Records for this task.
######

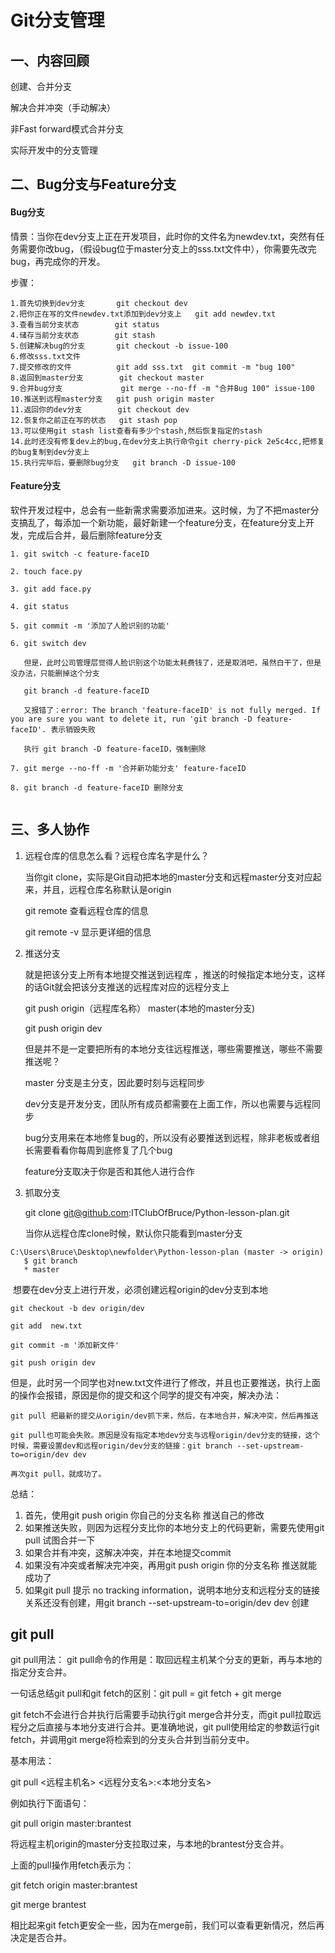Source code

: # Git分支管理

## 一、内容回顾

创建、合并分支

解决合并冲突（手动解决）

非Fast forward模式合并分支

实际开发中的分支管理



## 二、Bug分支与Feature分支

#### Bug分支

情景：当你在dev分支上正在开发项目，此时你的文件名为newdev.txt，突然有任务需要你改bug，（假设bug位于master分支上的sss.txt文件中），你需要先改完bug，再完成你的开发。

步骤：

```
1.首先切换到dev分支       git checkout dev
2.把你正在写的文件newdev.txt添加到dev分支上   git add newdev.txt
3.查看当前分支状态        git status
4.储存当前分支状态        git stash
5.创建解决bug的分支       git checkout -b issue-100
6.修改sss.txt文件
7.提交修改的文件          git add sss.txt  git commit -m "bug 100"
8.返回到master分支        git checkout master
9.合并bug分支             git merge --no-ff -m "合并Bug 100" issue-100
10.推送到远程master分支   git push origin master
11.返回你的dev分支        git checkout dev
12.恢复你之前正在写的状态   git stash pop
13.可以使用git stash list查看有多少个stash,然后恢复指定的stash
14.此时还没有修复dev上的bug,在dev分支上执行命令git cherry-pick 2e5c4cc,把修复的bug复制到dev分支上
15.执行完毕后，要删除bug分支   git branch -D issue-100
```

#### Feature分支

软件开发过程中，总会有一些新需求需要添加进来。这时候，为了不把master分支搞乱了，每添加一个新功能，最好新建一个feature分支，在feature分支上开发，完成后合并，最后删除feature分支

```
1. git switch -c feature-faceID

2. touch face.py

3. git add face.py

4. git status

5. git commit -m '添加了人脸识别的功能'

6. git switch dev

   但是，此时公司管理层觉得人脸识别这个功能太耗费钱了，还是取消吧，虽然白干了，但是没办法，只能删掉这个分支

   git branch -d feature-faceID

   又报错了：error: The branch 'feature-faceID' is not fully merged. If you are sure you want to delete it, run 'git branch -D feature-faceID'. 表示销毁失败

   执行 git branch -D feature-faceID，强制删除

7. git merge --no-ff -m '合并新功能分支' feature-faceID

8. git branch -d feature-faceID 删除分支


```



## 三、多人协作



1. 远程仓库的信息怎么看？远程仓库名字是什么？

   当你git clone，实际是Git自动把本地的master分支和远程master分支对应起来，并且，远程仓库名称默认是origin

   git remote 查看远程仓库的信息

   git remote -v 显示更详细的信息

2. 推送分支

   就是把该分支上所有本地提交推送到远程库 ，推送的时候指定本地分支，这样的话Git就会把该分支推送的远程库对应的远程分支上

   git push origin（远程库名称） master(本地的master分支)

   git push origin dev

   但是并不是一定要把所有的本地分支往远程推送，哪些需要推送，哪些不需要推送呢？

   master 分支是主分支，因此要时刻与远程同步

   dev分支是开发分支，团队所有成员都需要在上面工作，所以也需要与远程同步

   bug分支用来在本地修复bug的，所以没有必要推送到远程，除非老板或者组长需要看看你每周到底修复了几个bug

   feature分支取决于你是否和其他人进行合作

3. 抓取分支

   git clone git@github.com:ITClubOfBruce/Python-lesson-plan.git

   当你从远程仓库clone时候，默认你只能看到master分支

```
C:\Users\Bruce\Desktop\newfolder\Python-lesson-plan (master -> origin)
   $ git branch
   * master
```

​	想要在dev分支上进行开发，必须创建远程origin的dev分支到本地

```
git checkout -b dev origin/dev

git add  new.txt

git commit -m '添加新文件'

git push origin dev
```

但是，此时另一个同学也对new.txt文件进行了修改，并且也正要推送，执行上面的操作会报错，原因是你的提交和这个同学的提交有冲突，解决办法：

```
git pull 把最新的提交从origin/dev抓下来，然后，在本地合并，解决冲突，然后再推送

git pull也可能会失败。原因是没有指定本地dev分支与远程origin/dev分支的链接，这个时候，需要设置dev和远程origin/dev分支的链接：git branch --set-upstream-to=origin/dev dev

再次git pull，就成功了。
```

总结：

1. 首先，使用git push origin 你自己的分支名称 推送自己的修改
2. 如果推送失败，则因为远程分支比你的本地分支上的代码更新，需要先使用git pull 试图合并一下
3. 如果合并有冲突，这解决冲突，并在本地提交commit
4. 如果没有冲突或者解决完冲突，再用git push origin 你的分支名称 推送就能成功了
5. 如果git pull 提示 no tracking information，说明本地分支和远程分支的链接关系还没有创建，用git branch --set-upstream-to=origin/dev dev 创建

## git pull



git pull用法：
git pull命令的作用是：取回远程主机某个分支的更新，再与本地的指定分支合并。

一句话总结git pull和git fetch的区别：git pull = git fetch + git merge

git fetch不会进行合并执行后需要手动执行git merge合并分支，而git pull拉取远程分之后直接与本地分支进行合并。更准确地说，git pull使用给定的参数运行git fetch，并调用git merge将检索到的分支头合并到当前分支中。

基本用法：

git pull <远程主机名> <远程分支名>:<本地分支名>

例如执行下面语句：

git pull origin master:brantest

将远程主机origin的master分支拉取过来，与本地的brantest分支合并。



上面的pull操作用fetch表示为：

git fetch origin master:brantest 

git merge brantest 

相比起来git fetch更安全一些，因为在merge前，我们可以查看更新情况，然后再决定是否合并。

######

Your instructions. Could every entry above be printed again exactly, images excluded?

Task answer.
Source code

: # Git分支管理

## 一、内容回顾

创建、合并分支

解决合并冲突（手动解决）

非Fast forward模式合并分支

实际开发中的分支管理



## 二、Bug分支与Feature分支

#### Bug分支

情景：当你在dev分支上正在开发项目，此时你的文件名为newdev.txt，突然有任务需要你改bug，（假设bug位于master分支上的sss.txt文件中），你需要先改完bug，再完成你的开发。

步骤：

```
1.首先切换到dev分支       git checkout dev
2.把你正在写的文件newdev.txt添加到dev分支上   git add newdev.txt
3.查看当前分支状态        git status
4.储存当前分支状态        git stash
5.创建解决bug的分支       git checkout -b issue-100
6.修改sss.txt文件
7.提交修改的文件          git add sss.txt  git commit -m "bug 100"
8.返回到master分支        git checkout master
9.合并bug分支             git merge --no-ff -m "合并Bug 100" issue-100
10.推送到远程master分支   git push origin master
11.返回你的dev分支        git checkout dev
12.恢复你之前正在写的状态   git stash pop
13.可以使用git stash list查看有多少个stash,然后恢复指定的stash
14.此时还没有修复dev上的bug,在dev分支上执行命令git cherry-pick 2e5c4cc,把修复的bug复制到dev分支上
15.执行完毕后，要删除bug分支   git branch -D issue-100
```

#### Feature分支

软件开发过程中，总会有一些新需求需要添加进来。这时候，为了不把master分支搞乱了，每添加一个新功能，最好新建一个feature分支，在feature分支上开发，完成后合并，最后删除feature分支

```
1. git switch -c feature-faceID

2. touch face.py

3. git add face.py

4. git status

5. git commit -m '添加了人脸识别的功能'

6. git switch dev

   但是，此时公司管理层觉得人脸识别这个功能太耗费钱了，还是取消吧，虽然白干了，但是没办法，只能删掉这个分支

   git branch -d feature-faceID

   又报错了：error: The branch 'feature-faceID' is not fully merged. If you are sure you want to delete it, run 'git branch -D feature-faceID'. 表示销毁失败

   执行 git branch -D feature-faceID，强制删除

7. git merge --no-ff -m '合并新功能分支' feature-faceID

8. git branch -d feature-faceID 删除分支


```



## 三、多人协作



1. 远程仓库的信息怎么看？远程仓库名字是什么？

   当你git clone，实际是Git自动把本地的master分支和远程master分支对应起来，并且，远程仓库名称默认是origin

   git remote 查看远程仓库的信息

   git remote -v 显示更详细的信息

2. 推送分支

   就是把该分支上所有本地提交推送到远程库 ，推送的时候指定本地分支，这样的话Git就会把该分支推送的远程库对应的远程分支上

   git push origin（远程库名称） master(本地的master分支)

   git push origin dev

   但是并不是一定要把所有的本地分支往远程推送，哪些需要推送，哪些不需要推送呢？

   master 分支是主分支，因此要时刻与远程同步

   dev分支是开发分支，团队所有成员都需要在上面工作，所以也需要与远程同步

   bug分支用来在本地修复bug的，所以没有必要推送到远程，除非老板或者组长需要看看你每周到底修复了几个bug

   feature分支取决于你是否和其他人进行合作

3. 抓取分支

   git clone git@github.com:ITClubOfBruce/Python-lesson-plan.git

   当你从远程仓库clone时候，默认你只能看到master分支

```
C:\Users\Bruce\Desktop\newfolder\Python-lesson-plan (master -> origin)
   $ git branch
   * master
```

​	想要在dev分支上进行开发，必须创建远程origin的dev分支到本地

```
git checkout -b dev origin/dev

git add  new.txt

git commit -m '添加新文件'

git push origin dev
```

但是，此时另一个同学也对new.txt文件进行了修改，并且也正要推送，执行上面的操作会报错，原因是你的提交和这个同学的提交有冲突，解决办法：

```
git pull 把最新的提交从origin/dev抓下来，然后，在本地合并，解决冲突，然后再推送

git pull也可能会失败。原因是没有指定本地dev分支与远程origin/dev分支的链接，这个时候，需要设置dev和远程origin/dev分支的链接：git branch --set-upstream-to=origin/dev dev

再次git pull，就成功了。
```

总结：

1. 首先，使用git push origin 你自己的分支名称 推送自己的修改
2. 如果推送失败，则因为远程分支比你的本地分支上的代码更新，需要先使用git pull 试图合并一下
3. 如果合并有冲突，这解决冲突，并在本地提交commit
4. 如果没有冲突或者解决完冲突，再用git push origin 你的分支名称 推送就能成功了
5. 如果git pull 提示 no tracking information，说明本地分支和远程分支的链接关系还没有创建，用git branch --set-upstream-to=origin/dev dev 创建

## git pull



git pull用法：
git pull命令的作用是：取回远程主机某个分支的更新，再与本地的指定分支合并。

一句话总结git pull和git fetch的区别：git pull = git fetch + git merge

git fetch不会进行合并执行后需要手动执行git merge合并分支，而git pull拉取远程分之后直接与本地分支进行合并。更准确地说，git pull使用给定的参数运行git fetch，并调用git merge将检索到的分支头合并到当前分支中。

基本用法：

git pull <远程主机名> <远程分支名>:<本地分支名>

例如执行下面语句：

git pull origin master:brantest

将远程主机origin的master分支拉取过来，与本地的brantest分支合并。



上面的pull操作用fetch表示为：

git fetch origin master:brantest 

git merge brantest 

相比起来git fetch更安全一些，因为在merge前，我们可以查看更新情况，然后再决定是否合并。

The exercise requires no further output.